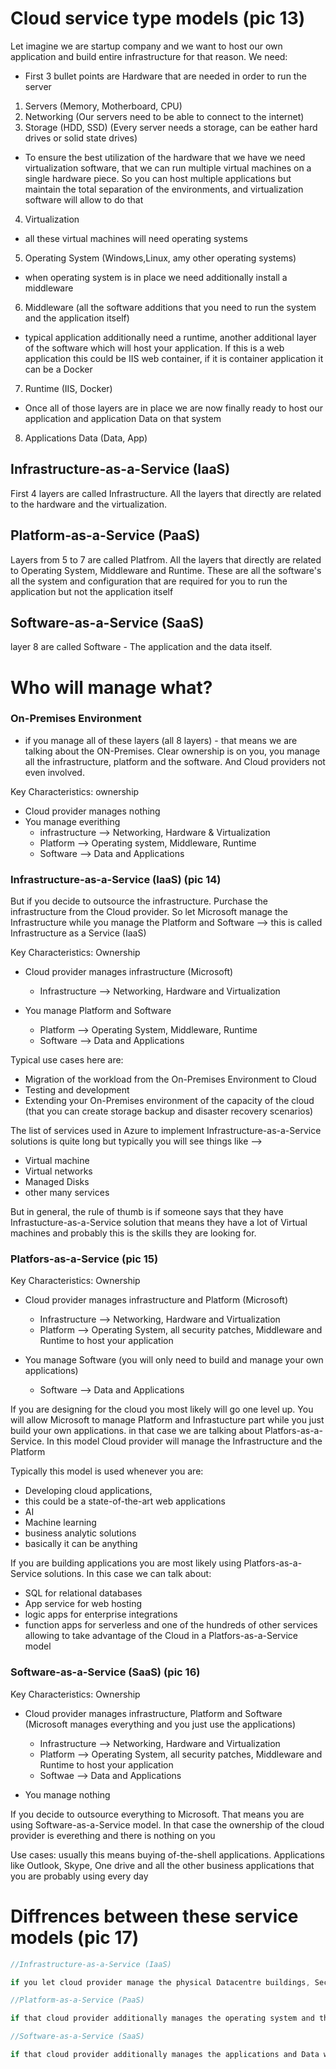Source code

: # Cloud service type models (pic 13)

Let imagine we are startup company and we want to host our own application and build entire infrastructure for that reason.
We need:

- First 3 bullet points are Hardware that are needed in order to run the server

1. Servers (Memory, Motherboard, CPU)
2. Networking (Our servers need to be able to connect to the internet)
3. Storage (HDD, SSD) (Every server needs a storage, can be eather hard drives or solid state drives)

- To ensure the best utilization of the hardware that we have we need virtualization software, that we can run multiple virtual machines on a single hardware piece. So you can host multiple applications but maintain the total separation of the environments, and virtualization software will allow to do that

4. Virtualization

- all these virtual machines will need operating systems

5. Operating System (Windows,Linux, amy other operating systems)

- when operating system is in place we need additionally install a middleware

6. Middleware (all the software additions that you need to run the system and the application itself)

- typical application additionally need a runtime, another additional layer of the software which will host your application. If this is a web application this could be IIS web container, if it is container application it can be a Docker

7. Runtime (IIS, Docker)

- Once all of those layers are in place we are now finally ready to host our application and application Data on that system

8. Applications Data (Data, App)

## Infrastructure-as-a-Service (IaaS)

First 4 layers are called Infrastructure. All the layers that directly are related to the hardware and the virtualization.

## Platform-as-a-Service (PaaS)

Layers from 5 to 7 are called Platfrom. All the layers that directly are related to Operating System, Middleware and Runtime. These are all the software's all the system and configuration that are required for you to run the application but not the application itself

## Software-as-a-Service (SaaS)

layer 8 are called Software - The application and the data itself.

# Who will manage what?

### On-Premises Environment

- if you manage all of these layers (all 8 layers) - that means we are talking about the ON-Premises. Clear ownership is on you, you manage all the infrastructure, platform and the software. And Cloud providers not even involved.

Key Characteristics:
ownership

- Cloud provider manages nothing
- You manage everithing
  - infrastructure --> Networking, Hardware & Virtualization
  - Platform --> Operating system, Middleware, Runtime
  - Software --> Data and Applications

### Infrastructure-as-a-Service (IaaS) (pic 14)

But if you decide to outsource the infrastructure. Purchase the infrastructure from the Cloud provider. So let Microsoft manage the Infrastructure while you manage the Platform and Software --> this is called Infrastructure as a Service (IaaS)

Key Characteristics:
Ownership

- Cloud provider manages infrastructure (Microsoft)

  - Infrastructure --> Networking, Hardware and Virtualization

- You manage Platform and Software
  - Platform --> Operating System, Middleware, Runtime
  - Software --> Data and Applications

Typical use cases here are:

- Migration of the workload from the On-Premises Environment to Cloud
- Testing and development
- Extending your On-Premises environment of the capacity of the cloud (that you can create storage backup and disaster recovery scenarios)

The list of services used in Azure to implement Infrastructure-as-a-Service solutions is quite long but typically you will see things like -->

- Virtual machine
- Virtual networks
- Managed Disks
- other many services

But in general, the rule of thumb is if someone says that they have Infrastucture-as-a-Service solution that means they have a lot of Virtual machines and probably this is the skills they are looking for.

### Platfors-as-a-Service (pic 15)

Key Characteristics:
Ownership

- Cloud provider manages infrastructure and Platform (Microsoft)

  - Infrastructure --> Networking, Hardware and Virtualization
  - Platform --> Operating System, all security patches, Middleware and Runtime to host your application

- You manage Software (you will only need to build and manage your own applications)
  - Software --> Data and Applications

If you are designing for the cloud you most likely will go one level up. You will allow Microsoft to manage Platform and Infrastucture part while you just build your own applications. in that case we are talking about Platfors-as-a-Service. In this model Cloud provider will manage the Infrastructure and the Platform

Typically this model is used whenever you are:

- Developing cloud applications,
- this could be a state-of-the-art web applications
- AI
- Machine learning
- business analytic solutions
- basically it can be anything

If you are building applications you are most likely using Platfors-as-a-Service solutions. In this case we can talk about:

- SQL for relational databases
- App service for web hosting
- logic apps for enterprise integrations
- function apps for serverless and one of the hundreds of other services allowing to take advantage of the Cloud in a Platfors-as-a-Service model

### Software-as-a-Service (SaaS) (pic 16)

Key Characteristics:
Ownership

- Cloud provider manages infrastructure, Platform and Software (Microsoft manages everything and you just use the applications)

  - Infrastructure --> Networking, Hardware and Virtualization
  - Platform --> Operating System, all security patches, Middleware and Runtime to host your application
  - Softwae --> Data and Applications

- You manage nothing

If you decide to outsource everything to Microsoft. That means you are using Software-as-a-Service model. In that case the ownership of the cloud provider is everething and there is nothing on you

Use cases:
usually this means buying of-the-shell applications. Applications like Outlook, Skype, One drive and all the other business applications that you are probably using every day

# Diffrences between these service models (pic 17)

```C#
//Infrastructure-as-a-Service (IaaS)

if you let cloud provider manage the physical Datacentre buildings, Security, Servers and Storage we are talking about IaaS
```

```C#
//Platform-as-a-Service (PaaS)

if that cloud provider additionally manages the operating system and the development tools we are talking about PaaS
```

```C#
//Software-as-a-Service (SaaS)

if that cloud provider additionally manages the applications and Data we are talking about SaaS
```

○ ○ ○ ○ ○

Among the lines above, count those containing "business", and give only the number.

— Reply —
2